■ EXERCISE AIM:
Pick every line out of the entries below that has the string "twitter", and copy it.
───
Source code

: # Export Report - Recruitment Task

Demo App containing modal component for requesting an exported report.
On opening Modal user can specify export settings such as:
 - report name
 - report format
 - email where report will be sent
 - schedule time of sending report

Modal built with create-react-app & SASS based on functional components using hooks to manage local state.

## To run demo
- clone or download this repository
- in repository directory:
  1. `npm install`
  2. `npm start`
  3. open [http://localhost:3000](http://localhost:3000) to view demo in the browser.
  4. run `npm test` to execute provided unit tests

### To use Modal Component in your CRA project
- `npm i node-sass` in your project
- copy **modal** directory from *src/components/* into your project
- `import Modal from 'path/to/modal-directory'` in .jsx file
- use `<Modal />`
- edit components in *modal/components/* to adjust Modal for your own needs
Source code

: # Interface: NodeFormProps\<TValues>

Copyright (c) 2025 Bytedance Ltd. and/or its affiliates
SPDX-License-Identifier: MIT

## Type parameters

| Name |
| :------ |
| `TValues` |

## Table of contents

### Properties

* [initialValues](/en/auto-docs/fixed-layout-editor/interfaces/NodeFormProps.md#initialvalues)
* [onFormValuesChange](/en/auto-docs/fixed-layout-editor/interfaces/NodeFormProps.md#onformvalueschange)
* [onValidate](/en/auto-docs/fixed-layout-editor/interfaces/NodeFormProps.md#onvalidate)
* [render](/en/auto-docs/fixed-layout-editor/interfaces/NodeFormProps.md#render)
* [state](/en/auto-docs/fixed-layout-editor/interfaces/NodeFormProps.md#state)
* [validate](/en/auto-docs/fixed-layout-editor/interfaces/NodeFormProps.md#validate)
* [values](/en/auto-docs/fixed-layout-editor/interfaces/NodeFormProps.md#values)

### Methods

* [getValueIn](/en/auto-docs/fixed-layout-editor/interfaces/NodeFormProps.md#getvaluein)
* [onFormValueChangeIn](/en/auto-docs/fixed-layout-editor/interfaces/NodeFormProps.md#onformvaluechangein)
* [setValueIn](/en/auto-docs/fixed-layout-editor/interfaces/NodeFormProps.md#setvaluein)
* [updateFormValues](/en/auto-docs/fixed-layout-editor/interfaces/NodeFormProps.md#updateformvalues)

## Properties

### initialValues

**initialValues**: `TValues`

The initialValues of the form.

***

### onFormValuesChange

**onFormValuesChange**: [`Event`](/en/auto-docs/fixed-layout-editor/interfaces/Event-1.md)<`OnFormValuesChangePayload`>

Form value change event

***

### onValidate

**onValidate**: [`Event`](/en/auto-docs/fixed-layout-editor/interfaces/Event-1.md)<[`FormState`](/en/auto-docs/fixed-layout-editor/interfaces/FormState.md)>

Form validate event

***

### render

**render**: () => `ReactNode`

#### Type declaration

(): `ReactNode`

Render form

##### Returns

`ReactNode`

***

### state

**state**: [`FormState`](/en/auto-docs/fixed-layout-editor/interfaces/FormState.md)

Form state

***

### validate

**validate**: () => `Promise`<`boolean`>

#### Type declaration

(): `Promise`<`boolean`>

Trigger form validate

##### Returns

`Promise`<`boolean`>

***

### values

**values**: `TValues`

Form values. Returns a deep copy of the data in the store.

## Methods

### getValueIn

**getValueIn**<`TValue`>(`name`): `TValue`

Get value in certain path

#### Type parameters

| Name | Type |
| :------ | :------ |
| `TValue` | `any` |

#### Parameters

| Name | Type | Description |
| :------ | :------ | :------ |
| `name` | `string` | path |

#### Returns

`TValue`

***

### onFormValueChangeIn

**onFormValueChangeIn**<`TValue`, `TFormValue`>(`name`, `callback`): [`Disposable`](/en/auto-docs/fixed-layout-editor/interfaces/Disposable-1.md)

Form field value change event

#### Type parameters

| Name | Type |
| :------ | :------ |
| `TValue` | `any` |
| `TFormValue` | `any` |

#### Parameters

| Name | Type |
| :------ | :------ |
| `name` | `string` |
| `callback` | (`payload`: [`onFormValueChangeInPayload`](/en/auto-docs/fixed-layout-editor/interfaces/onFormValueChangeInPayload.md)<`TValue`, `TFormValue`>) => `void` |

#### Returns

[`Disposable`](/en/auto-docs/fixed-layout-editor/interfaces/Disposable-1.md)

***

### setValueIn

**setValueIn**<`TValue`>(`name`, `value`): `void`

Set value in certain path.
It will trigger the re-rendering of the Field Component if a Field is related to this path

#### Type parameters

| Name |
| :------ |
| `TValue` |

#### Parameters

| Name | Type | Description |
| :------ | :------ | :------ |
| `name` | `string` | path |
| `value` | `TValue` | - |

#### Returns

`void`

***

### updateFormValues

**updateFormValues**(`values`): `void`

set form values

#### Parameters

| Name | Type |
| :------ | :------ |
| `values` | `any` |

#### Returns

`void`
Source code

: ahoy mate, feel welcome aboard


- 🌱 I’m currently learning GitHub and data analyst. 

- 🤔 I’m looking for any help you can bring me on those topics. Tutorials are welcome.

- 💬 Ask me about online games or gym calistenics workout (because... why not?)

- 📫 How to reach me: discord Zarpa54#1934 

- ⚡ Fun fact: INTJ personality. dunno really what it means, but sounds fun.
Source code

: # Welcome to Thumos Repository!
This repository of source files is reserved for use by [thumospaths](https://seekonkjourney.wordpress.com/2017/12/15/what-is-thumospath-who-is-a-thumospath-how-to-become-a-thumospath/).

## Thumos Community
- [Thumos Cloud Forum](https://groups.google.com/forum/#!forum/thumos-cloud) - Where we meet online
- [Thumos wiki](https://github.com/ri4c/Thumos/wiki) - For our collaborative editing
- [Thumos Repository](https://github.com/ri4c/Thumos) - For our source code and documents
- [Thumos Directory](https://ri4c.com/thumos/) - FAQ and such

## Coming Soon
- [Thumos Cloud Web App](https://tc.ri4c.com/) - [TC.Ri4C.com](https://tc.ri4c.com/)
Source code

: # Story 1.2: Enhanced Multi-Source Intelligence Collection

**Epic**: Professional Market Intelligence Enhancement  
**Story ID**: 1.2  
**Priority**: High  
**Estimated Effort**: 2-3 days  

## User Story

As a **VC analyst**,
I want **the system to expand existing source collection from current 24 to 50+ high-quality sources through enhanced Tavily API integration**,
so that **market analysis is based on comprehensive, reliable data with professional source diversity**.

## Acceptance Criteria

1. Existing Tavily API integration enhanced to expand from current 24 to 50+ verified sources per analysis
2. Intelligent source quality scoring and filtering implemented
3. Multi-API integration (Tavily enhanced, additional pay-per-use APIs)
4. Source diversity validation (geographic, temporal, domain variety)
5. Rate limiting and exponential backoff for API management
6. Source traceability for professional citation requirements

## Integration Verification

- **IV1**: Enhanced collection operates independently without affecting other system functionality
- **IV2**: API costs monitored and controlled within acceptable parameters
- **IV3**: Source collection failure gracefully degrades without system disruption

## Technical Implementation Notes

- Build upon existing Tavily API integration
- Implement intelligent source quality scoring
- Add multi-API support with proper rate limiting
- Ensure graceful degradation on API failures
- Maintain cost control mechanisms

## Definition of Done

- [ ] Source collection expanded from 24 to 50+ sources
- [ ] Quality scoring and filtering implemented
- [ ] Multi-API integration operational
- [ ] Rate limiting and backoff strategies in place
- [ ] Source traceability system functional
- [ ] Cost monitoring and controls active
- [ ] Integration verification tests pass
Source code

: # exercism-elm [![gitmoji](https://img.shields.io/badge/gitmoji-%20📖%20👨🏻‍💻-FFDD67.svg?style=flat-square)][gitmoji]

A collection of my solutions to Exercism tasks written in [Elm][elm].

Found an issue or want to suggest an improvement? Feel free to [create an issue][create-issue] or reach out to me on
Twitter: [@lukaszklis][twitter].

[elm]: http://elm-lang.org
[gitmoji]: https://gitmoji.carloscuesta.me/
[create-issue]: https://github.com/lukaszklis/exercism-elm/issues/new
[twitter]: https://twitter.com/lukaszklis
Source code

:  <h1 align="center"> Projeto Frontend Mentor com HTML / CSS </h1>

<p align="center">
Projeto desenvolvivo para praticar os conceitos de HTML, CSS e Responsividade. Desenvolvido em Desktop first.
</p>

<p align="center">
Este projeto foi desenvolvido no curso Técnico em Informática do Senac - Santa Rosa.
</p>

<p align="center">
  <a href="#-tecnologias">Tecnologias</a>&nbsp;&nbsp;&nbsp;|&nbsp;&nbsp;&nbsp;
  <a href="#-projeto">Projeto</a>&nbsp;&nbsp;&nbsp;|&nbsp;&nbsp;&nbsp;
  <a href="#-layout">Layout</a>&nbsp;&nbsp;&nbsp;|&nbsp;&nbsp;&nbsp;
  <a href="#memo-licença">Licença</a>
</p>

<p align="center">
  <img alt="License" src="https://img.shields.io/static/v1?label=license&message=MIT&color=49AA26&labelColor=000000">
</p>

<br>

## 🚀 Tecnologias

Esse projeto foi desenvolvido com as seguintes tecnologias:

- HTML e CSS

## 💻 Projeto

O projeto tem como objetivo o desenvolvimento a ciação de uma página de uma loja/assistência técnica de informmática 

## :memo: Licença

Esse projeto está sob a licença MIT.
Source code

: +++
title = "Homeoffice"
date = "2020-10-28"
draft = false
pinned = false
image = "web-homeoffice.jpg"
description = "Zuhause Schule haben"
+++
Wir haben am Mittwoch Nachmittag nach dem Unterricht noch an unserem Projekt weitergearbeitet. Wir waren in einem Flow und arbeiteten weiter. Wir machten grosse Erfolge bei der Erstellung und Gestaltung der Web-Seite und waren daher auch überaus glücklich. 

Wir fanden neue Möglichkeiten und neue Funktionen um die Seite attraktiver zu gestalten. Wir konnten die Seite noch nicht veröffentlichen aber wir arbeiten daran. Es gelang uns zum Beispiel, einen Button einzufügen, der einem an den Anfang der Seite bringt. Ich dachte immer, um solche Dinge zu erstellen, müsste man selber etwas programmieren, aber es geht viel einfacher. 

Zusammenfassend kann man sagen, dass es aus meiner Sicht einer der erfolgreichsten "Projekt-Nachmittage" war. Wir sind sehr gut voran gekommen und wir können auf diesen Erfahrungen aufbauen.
───
■ EXERCISE ANSWER:
Twitter: [@lukaszklis][twitter].
[twitter]: https://twitter.com/lukaszklis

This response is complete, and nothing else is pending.